Crazy idea, right? Send a book to the president?

Who sends a book to President Obama and expects him to actually read it?

This idea struck me as nuts. But even more than that, I simply could not bear the thought of parting with this book. So much of my journey is laced inside its pages. Notes, underlinings, brackets, stars, and other marginalia fill its pages and tell me much about my deep heart and convictions and the questions I have carried along this path.

Not only would sending this book to the White House be akin, in my opinion, to shucking it into a black hole, but I found it to be too great a sacrifice. I decided my answer was no.

Ironic discovery — I found this question to myself inside the pages of the book when thumbing through it this past weekend.

Then last week I read some articles by Jim Wallis. Specifically, I read this article, this article, and this article. They are about the war in Afghanistan and make an appeal to President Obama to consider taking a “third way” — not the way of increased troops or counter-terrorism, but the way of a humanitarian and developmental surge. 

I don’t pretend to be an expert on these matters. I don’t pretend that these problems are easily solved. But I have come to believe that violence in the face of violence does not produce the answers that we seek. It only serves to dehumanize both the oppressor and the oppressed, both of whom are created in the image of God, not to mention that war specifically wreaks devastation and destruction wherever it lands and brings unavoidable harm to innocent bystanders.

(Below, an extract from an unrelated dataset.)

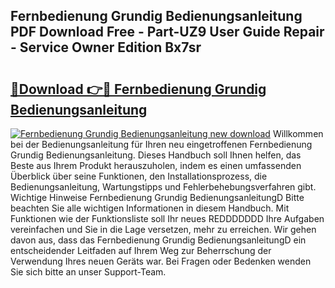 ## Fernbedienung Grundig Bedienungsanleitung PDF Download Free - Part-UZ9 User Guide Repair - Service Owner Edition Bx7sr

# <h2><a href="http://df0iwx.blite.top/?on=Fernbedienung+Grundig+Bedienungsanleitung">🔗Download 👉🔴 Fernbedienung Grundig Bedienungsanleitung</a></h2>

[![Fernbedienung Grundig Bedienungsanleitung new download](https://i.imgur.com/lujVjoI.png)](http://df0iwx.blite.top/?on=Fernbedienung+Grundig+Bedienungsanleitung)
Willkommen bei der Bedienungsanleitung für Ihren neu eingetroffenen Fernbedienung Grundig Bedienungsanleitung. Dieses Handbuch soll Ihnen helfen, das Beste aus Ihrem Produkt herauszuholen, indem es einen umfassenden Überblick über seine Funktionen, den Installationsprozess, die Bedienungsanleitung, Wartungstipps und Fehlerbehebungsverfahren gibt. Wichtige Hinweise Fernbedienung Grundig BedienungsanleitungD Bitte beachten Sie alle wichtigen Informationen in diesem Handbuch. Mit Funktionen wie der Funktionsliste soll Ihr neues REDDDDDDD Ihre Aufgaben vereinfachen und Sie in die Lage versetzen, mehr zu erreichen. Wir gehen davon aus, dass das Fernbedienung Grundig BedienungsanleitungD ein entscheidender Leitfaden auf Ihrem Weg zur Beherrschung der Verwendung Ihres neuen Geräts war. Bei Fragen oder Bedenken wenden Sie sich bitte an unser Support-Team.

Violence, I’ve come to believe, is not the human way.

Another ironic discovery I found this weekend, written when I originally read the book some months ago.

Earlier that same evening I had been engaged in a conversation with a classmate about the need for greater congruence between my inner and outer world. In a season when I am vastly overextended, I am asking the question, “How can I bring greater harmony between my deep-hearted convictions and the activities I choose to engage in my life?”

Here, in reading the articles by Jim Wallis, I found at least one answer. 

I remembered the book. I remembered the idea of sending it to President Obama. I felt the strong pangs of sadness and sacrifice. I also felt a surge of accompanying hope.

I am under no illusions about this. I still know the chances of President Obama receiving my letter and this book are slim to none, especially when viewing this video that details the volume of correspondence he receives each week and how few letters actually reach his hands.

But I’ve decided that is not the point. 

For me, I’ve decided taking this step has more to do with letting my deep convictions result in creative action that requires a measure of sacrifice. There is something symbolic and sacramental for me in taking this step, whether or not President Obama ever learns of the gesture or not.

While I was putting this package together over the weekend, I re-read the inscription my friend Chadwick had written on the inside flap of the book when he gave it to me back in January. He concluded the inscription with these words: “May this year of peace move beyond the academic to plant seeds in your soul.” 

I can’t help but believe that a step like this — sending the book on as a gift to our president — is something along the lines of what he meant.